• _Assigned task_: Go line by line through the entries and show those that hold the string "caption".

-------------------------

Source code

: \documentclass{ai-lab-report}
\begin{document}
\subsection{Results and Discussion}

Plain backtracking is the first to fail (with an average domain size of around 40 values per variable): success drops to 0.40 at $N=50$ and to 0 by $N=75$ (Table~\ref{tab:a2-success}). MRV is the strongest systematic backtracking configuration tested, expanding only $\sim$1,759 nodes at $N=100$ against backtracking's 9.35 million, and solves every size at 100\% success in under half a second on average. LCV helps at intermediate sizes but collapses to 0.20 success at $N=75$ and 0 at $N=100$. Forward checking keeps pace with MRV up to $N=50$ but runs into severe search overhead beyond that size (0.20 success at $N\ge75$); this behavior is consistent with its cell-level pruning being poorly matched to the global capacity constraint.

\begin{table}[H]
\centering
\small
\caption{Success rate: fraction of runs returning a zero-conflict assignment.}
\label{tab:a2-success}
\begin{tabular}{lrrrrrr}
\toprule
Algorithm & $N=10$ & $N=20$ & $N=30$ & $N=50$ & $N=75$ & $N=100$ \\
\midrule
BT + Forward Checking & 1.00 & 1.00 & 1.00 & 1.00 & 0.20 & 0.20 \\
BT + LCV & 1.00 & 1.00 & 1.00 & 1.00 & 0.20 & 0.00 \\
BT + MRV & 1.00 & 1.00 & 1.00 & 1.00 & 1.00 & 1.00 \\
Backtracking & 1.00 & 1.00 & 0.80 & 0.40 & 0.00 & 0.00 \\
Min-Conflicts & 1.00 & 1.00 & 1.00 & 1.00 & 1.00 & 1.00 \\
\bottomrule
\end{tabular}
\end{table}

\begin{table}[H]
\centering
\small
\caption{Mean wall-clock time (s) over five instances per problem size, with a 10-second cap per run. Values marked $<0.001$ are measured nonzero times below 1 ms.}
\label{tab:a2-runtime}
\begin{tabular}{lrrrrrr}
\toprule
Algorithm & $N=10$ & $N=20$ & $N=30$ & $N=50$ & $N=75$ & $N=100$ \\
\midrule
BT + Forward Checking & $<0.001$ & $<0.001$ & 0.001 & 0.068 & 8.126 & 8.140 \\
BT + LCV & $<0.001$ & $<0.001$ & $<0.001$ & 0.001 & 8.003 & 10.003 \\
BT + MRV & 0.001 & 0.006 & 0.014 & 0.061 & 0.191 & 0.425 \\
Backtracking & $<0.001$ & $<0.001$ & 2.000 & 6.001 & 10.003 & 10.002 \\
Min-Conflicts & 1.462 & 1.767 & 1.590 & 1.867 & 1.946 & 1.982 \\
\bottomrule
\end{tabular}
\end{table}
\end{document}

-------------------------

• _Your solution_:
\caption{Success rate: fraction of runs returning a zero-conflict assignment.}
\caption{Mean wall-clock time (s) over five instances per problem size, with a 10-second cap per run. Values marked $<0.001$ are measured nonzero times below 1 ms.}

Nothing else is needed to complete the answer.